TASK DESCRIPTION |
No images, please. Copy each entry below exactly as it reads.

[Records excerpted from a collection]

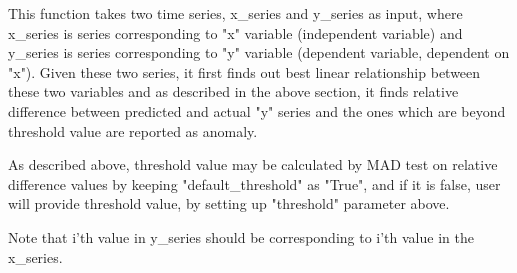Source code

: This function takes two time series, x\_series and y\_series as input, where 
x\_series is series corresponding to "x" variable (independent variable) and 
y\_series is series corresponding to "y" variable (dependent variable, dependent 
on "x"). Given these two series, it first finds out best linear relationship 
between these two variables and as described in the above section, it finds 
relative difference between predicted and actual "y" series and the ones which 
are beyond threshold value are reported as anomaly. 

As described above, threshold value may be calculated by MAD test on relative 
difference values by keeping "default\_threshold" as "True", and if it is false, 
user will provide threshold value, by setting up "threshold" parameter above.

Note that i'th value in y\_series should be corresponding to i'th value in the 
x\_series.

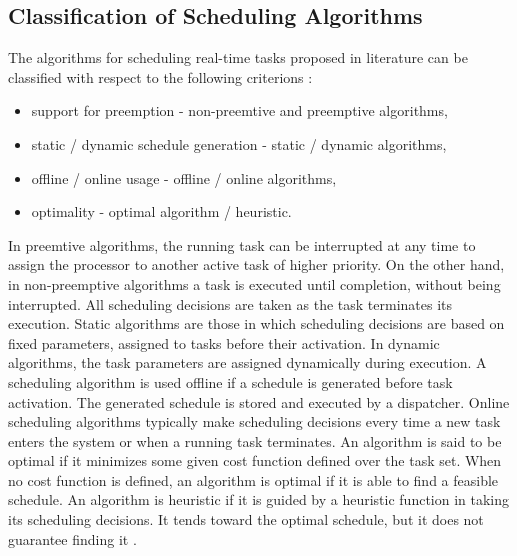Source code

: \subsection{Classification of Scheduling Algorithms}
The algorithms for scheduling real-time tasks proposed in literature can be classified with respect to the following criterions \cite{buttazzo2011hard}:
\begin{itemize}
    \item support for preemption - non-preemtive and preemptive algorithms, 
    \item static / dynamic schedule generation - static / dynamic algorithms,
    \item offline / online usage - offline / online algorithms,
    \item optimality - optimal algorithm / heuristic.
\end{itemize}
In preemtive algorithms, the running task can be interrupted at any time to assign the processor to another active task of higher priority.
On the other hand, in non-preemptive algorithms a task is executed until completion, without being interrupted. 
All scheduling decisions are taken as the task terminates its execution.
Static algorithms are those in which scheduling decisions are based on fixed parameters, assigned to tasks before their activation.
In dynamic algorithms, the task parameters are assigned dynamically during execution.
A scheduling algorithm is used offline if a schedule is generated before task activation. 
The generated schedule is stored and executed by a dispatcher.
Online scheduling algorithms typically make scheduling decisions every time a new task enters the system or when a running task terminates.
An algorithm is said to be optimal if it minimizes some given cost function defined over the task set. 
When no cost function is defined, an algorithm is optimal if it is able to find a feasible schedule.
An algorithm is heuristic if it is guided by a heuristic function in taking its scheduling decisions. 
It tends toward the optimal schedule, but it does not guarantee finding it \cite{buttazzo2011hard}.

RESPONSE |
Source code

: This function takes two time series, x\_series and y\_series as input, where 
x\_series is series corresponding to "x" variable (independent variable) and 
y\_series is series corresponding to "y" variable (dependent variable, dependent 
on "x"). Given these two series, it first finds out best linear relationship 
between these two variables and as described in the above section, it finds 
relative difference between predicted and actual "y" series and the ones which 
are beyond threshold value are reported as anomaly. 

As described above, threshold value may be calculated by MAD test on relative 
difference values by keeping "default\_threshold" as "True", and if it is false, 
user will provide threshold value, by setting up "threshold" parameter above.

Note that i'th value in y\_series should be corresponding to i'th value in the 
x\_series.

Source code

: \subsection{Classification of Scheduling Algorithms}
The algorithms for scheduling real-time tasks proposed in literature can be classified with respect to the following criterions \cite{buttazzo2011hard}:
\begin{itemize}
    \item support for preemption - non-preemtive and preemptive algorithms, 
    \item static / dynamic schedule generation - static / dynamic algorithms,
    \item offline / online usage - offline / online algorithms,
    \item optimality - optimal algorithm / heuristic.
\end{itemize}
In preemtive algorithms, the running task can be interrupted at any time to assign the processor to another active task of higher priority.
On the other hand, in non-preemptive algorithms a task is executed until completion, without being interrupted. 
All scheduling decisions are taken as the task terminates its execution.
Static algorithms are those in which scheduling decisions are based on fixed parameters, assigned to tasks before their activation.
In dynamic algorithms, the task parameters are assigned dynamically during execution.
A scheduling algorithm is used offline if a schedule is generated before task activation. 
The generated schedule is stored and executed by a dispatcher.
Online scheduling algorithms typically make scheduling decisions every time a new task enters the system or when a running task terminates.
An algorithm is said to be optimal if it minimizes some given cost function defined over the task set. 
When no cost function is defined, an algorithm is optimal if it is able to find a feasible schedule.
An algorithm is heuristic if it is guided by a heuristic function in taking its scheduling decisions. 
It tends toward the optimal schedule, but it does not guarantee finding it \cite{buttazzo2011hard}.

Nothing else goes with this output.